(Stored data)
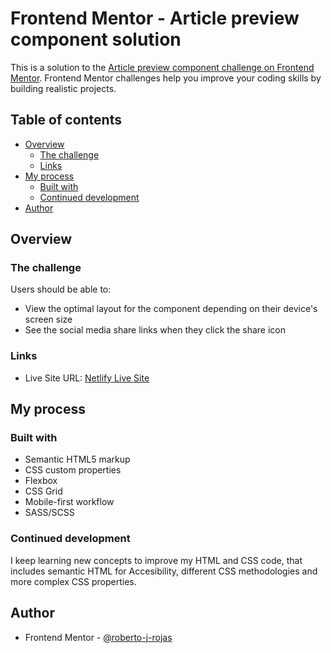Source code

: # Frontend Mentor - Article preview component solution

This is a solution to the [Article preview component challenge on Frontend Mentor](https://www.frontendmentor.io/challenges/article-preview-component-dYBN_pYFT). Frontend Mentor challenges help you improve your coding skills by building realistic projects. 

## Table of contents

- [Overview](#overview)
  - [The challenge](#the-challenge)
  - [Links](#links)
- [My process](#my-process)
  - [Built with](#built-with)
  - [Continued development](#continued-development)
- [Author](#author)


## Overview

### The challenge

Users should be able to:

- View the optimal layout for the component depending on their device's screen size
- See the social media share links when they click the share icon


### Links

- Live Site URL: [Netlify Live Site](https://rj-fem-article-preview.netlify.app)

## My process

### Built with

- Semantic HTML5 markup
- CSS custom properties
- Flexbox
- CSS Grid
- Mobile-first workflow
- SASS/SCSS


### Continued development

I keep learning new concepts to improve my HTML and CSS code, that includes semantic HTML for Accesibility, different CSS methodologies and more complex CSS properties.


## Author

- Frontend Mentor - [@roberto-j-rojas](https://www.frontendmentor.io/profile/roberto-j-rojas)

### Directions for this task
Transcribe exactly the lines that run from the first line of the records above through the line with "### Continued development", and include both of those lines; pictures stay out.

### Exercise result
Source code

: # Frontend Mentor - Article preview component solution

This is a solution to the [Article preview component challenge on Frontend Mentor](https://www.frontendmentor.io/challenges/article-preview-component-dYBN_pYFT). Frontend Mentor challenges help you improve your coding skills by building realistic projects. 

## Table of contents

- [Overview](#overview)
  - [The challenge](#the-challenge)
  - [Links](#links)
- [My process](#my-process)
  - [Built with](#built-with)
  - [Continued development](#continued-development)
- [Author](#author)


## Overview

### The challenge

Users should be able to:

- View the optimal layout for the component depending on their device's screen size
- See the social media share links when they click the share icon


### Links

- Live Site URL: [Netlify Live Site](https://rj-fem-article-preview.netlify.app)

## My process

### Built with

- Semantic HTML5 markup
- CSS custom properties
- Flexbox
- CSS Grid
- Mobile-first workflow
- SASS/SCSS


### Continued development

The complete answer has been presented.